The signatories included Polly Billington, a former adviser to Ed Miliband, and Andrew Pakes, a former aide to Mary Creagh, the shadow transport secretary.

An Observer/Opinium poll suggested that 55 per cent of people backed some form of renationalisation while only 18 per cent opposed it.

The letter comes as the government is facing questions over whether it is getting value for money from the franchise system.

The transport department extended nine train franchises without opening them to full competition as it grapples with the fallout from the West Coast rail fiasco of two years ago.

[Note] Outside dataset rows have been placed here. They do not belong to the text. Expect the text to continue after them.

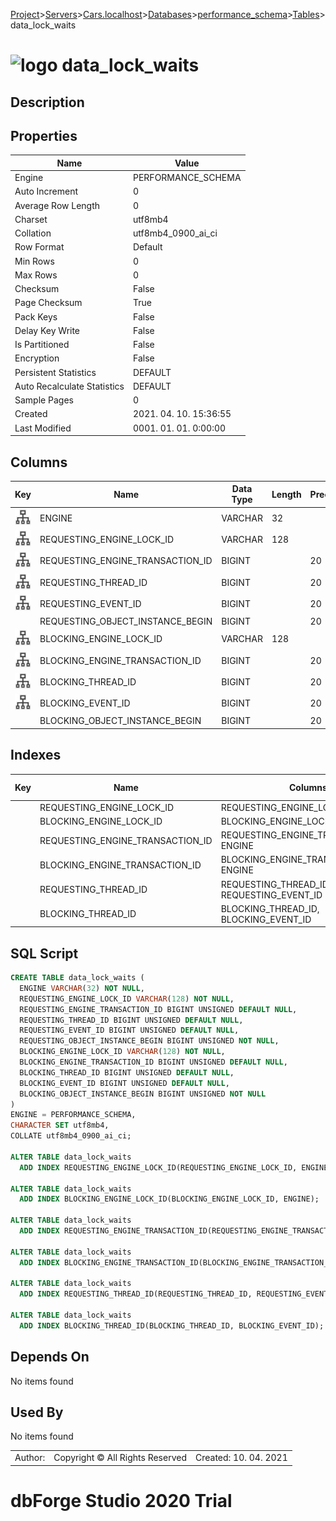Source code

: [Project](../../../../../startpage.md)>[Servers](../../../../Servers.md)>[Cars.localhost](../../../Cars.localhost.md)>[Databases](../../Databases.md)>[performance_schema](../performance_schema.md)>[Tables](Tables.md)>data_lock_waits


# ![logo](../../../../../Images/table64.svg) data_lock_waits

## <a name="#Description"></a>Description
> 
## <a name="#Properties"></a>Properties
|Name|Value|
|---|---|
|Engine|PERFORMANCE_SCHEMA|
|Auto Increment|0|
|Average Row Length|0|
|Charset|utf8mb4|
|Collation|utf8mb4_0900_ai_ci|
|Row Format|Default|
|Min Rows|0|
|Max Rows|0|
|Checksum|False|
|Page Checksum|True|
|Pack Keys|False|
|Delay Key Write|False|
|Is Partitioned|False|
|Encryption|False|
|Persistent Statistics|DEFAULT|
|Auto Recalculate Statistics|DEFAULT|
|Sample Pages|0|
|Created|2021. 04. 10. 15:36:55|
|Last Modified|0001. 01. 01. 0:00:00|


## <a name="#Columns"></a>Columns
|Key|Name|Data Type|Length|Precision|Scale|Unsigned|Zerofill|Binary|Not Null|Auto Increment|Default|Virtual|Description|
|:---:|---|---|---|---|---|---|---|---|---|---|---|---|---|
|[![Indexes REQUESTING_ENGINE_LOCK_IDBLOCKING_ENGINE_LOCK_IDREQUESTING_ENGINE_TRANSACTION_IDBLOCKING_ENGINE_TRANSACTION_ID](../../../../../Images/index.svg)](#Indexes)|ENGINE|VARCHAR|32|||False|False|False|True|False||False||
|[![Indexes REQUESTING_ENGINE_LOCK_ID](../../../../../Images/index.svg)](#Indexes)|REQUESTING_ENGINE_LOCK_ID|VARCHAR|128|||False|False|False|True|False||False||
|[![Indexes REQUESTING_ENGINE_TRANSACTION_ID](../../../../../Images/index.svg)](#Indexes)|REQUESTING_ENGINE_TRANSACTION_ID|BIGINT||20||True|False|False|False|False|NULL|False||
|[![Indexes REQUESTING_THREAD_ID](../../../../../Images/index.svg)](#Indexes)|REQUESTING_THREAD_ID|BIGINT||20||True|False|False|False|False|NULL|False||
|[![Indexes REQUESTING_THREAD_ID](../../../../../Images/index.svg)](#Indexes)|REQUESTING_EVENT_ID|BIGINT||20||True|False|False|False|False|NULL|False||
||REQUESTING_OBJECT_INSTANCE_BEGIN|BIGINT||20||True|False|False|True|False||False||
|[![Indexes BLOCKING_ENGINE_LOCK_ID](../../../../../Images/index.svg)](#Indexes)|BLOCKING_ENGINE_LOCK_ID|VARCHAR|128|||False|False|False|True|False||False||
|[![Indexes BLOCKING_ENGINE_TRANSACTION_ID](../../../../../Images/index.svg)](#Indexes)|BLOCKING_ENGINE_TRANSACTION_ID|BIGINT||20||True|False|False|False|False|NULL|False||
|[![Indexes BLOCKING_THREAD_ID](../../../../../Images/index.svg)](#Indexes)|BLOCKING_THREAD_ID|BIGINT||20||True|False|False|False|False|NULL|False||
|[![Indexes BLOCKING_THREAD_ID](../../../../../Images/index.svg)](#Indexes)|BLOCKING_EVENT_ID|BIGINT||20||True|False|False|False|False|NULL|False||
||BLOCKING_OBJECT_INSTANCE_BEGIN|BIGINT||20||True|False|False|True|False||False||

## <a name="#Indexes"></a>Indexes
|Key|Name|Columns|Unique|Type|Key Lengths|
|:---:|---|---|---|---|---|
||REQUESTING_ENGINE_LOCK_ID|REQUESTING_ENGINE_LOCK_ID, ENGINE|False|None||
||BLOCKING_ENGINE_LOCK_ID|BLOCKING_ENGINE_LOCK_ID, ENGINE|False|None||
||REQUESTING_ENGINE_TRANSACTION_ID|REQUESTING_ENGINE_TRANSACTION_ID, ENGINE|False|None||
||BLOCKING_ENGINE_TRANSACTION_ID|BLOCKING_ENGINE_TRANSACTION_ID, ENGINE|False|None||
||REQUESTING_THREAD_ID|REQUESTING_THREAD_ID, REQUESTING_EVENT_ID|False|None||
||BLOCKING_THREAD_ID|BLOCKING_THREAD_ID, BLOCKING_EVENT_ID|False|None||

## <a name="#SqlScript"></a>SQL Script
```SQL
CREATE TABLE data_lock_waits (
  ENGINE VARCHAR(32) NOT NULL,
  REQUESTING_ENGINE_LOCK_ID VARCHAR(128) NOT NULL,
  REQUESTING_ENGINE_TRANSACTION_ID BIGINT UNSIGNED DEFAULT NULL,
  REQUESTING_THREAD_ID BIGINT UNSIGNED DEFAULT NULL,
  REQUESTING_EVENT_ID BIGINT UNSIGNED DEFAULT NULL,
  REQUESTING_OBJECT_INSTANCE_BEGIN BIGINT UNSIGNED NOT NULL,
  BLOCKING_ENGINE_LOCK_ID VARCHAR(128) NOT NULL,
  BLOCKING_ENGINE_TRANSACTION_ID BIGINT UNSIGNED DEFAULT NULL,
  BLOCKING_THREAD_ID BIGINT UNSIGNED DEFAULT NULL,
  BLOCKING_EVENT_ID BIGINT UNSIGNED DEFAULT NULL,
  BLOCKING_OBJECT_INSTANCE_BEGIN BIGINT UNSIGNED NOT NULL
)
ENGINE = PERFORMANCE_SCHEMA,
CHARACTER SET utf8mb4,
COLLATE utf8mb4_0900_ai_ci;

ALTER TABLE data_lock_waits 
  ADD INDEX REQUESTING_ENGINE_LOCK_ID(REQUESTING_ENGINE_LOCK_ID, ENGINE);

ALTER TABLE data_lock_waits 
  ADD INDEX BLOCKING_ENGINE_LOCK_ID(BLOCKING_ENGINE_LOCK_ID, ENGINE);

ALTER TABLE data_lock_waits 
  ADD INDEX REQUESTING_ENGINE_TRANSACTION_ID(REQUESTING_ENGINE_TRANSACTION_ID, ENGINE);

ALTER TABLE data_lock_waits 
  ADD INDEX BLOCKING_ENGINE_TRANSACTION_ID(BLOCKING_ENGINE_TRANSACTION_ID, ENGINE);

ALTER TABLE data_lock_waits 
  ADD INDEX REQUESTING_THREAD_ID(REQUESTING_THREAD_ID, REQUESTING_EVENT_ID);

ALTER TABLE data_lock_waits 
  ADD INDEX BLOCKING_THREAD_ID(BLOCKING_THREAD_ID, BLOCKING_EVENT_ID);
```

## <a name="#DependsOn"></a>Depends On
No items found

## <a name="#UsedBy"></a>Used By
No items found

||||
|---|---|---|
|Author: |Copyright © All Rights Reserved|Created: 10. 04. 2021|
# dbForge Studio 2020 Trial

That crisis was sparked when FirstGroup won a 13-year deal to manage the rail network linking London to Scotland, only for previous incumbent Virgin Trains to challenge the decision in court and eventually force a government U-turn. The process cost taxpayers about £55m and led to a major overhaul of the franchising process.

Analysts have warned that the lack of competition means that bidders are more likely to extract lenient terms from officials.

Ms Creagh told the FT that it was wrong that passengers should have to pay the price for the government’s “incompetence” over the West Coast line.

“The government’s West Coast franchising fiasco has led to franchise extensions which will add to rail companies’ profits and cost taxpayers and passengers more,” she said.

In particular, Ms Creagh has criticised the terms under which FirstGroup agreed an extension of its deal to run the First Great Western line from Paddington to Penzance. Its deal has been stretched until September 2015 and negotiations are under way to lengthen this further until 2020.

“In 2012/13 First Great Western returned £169m a year to taxpayers under the franchise negotiated by Labour,” she said. “Yet this will plummet to just £17m a year under the franchise extension negotiated by this government.”

A DfT spokesman said the new programme would deliver significant benefits for passengers and taxpayers. “In order to manage the market efficiently, we have followed independent advice which recommended limiting the franchising process to three full competitions a year,” he said.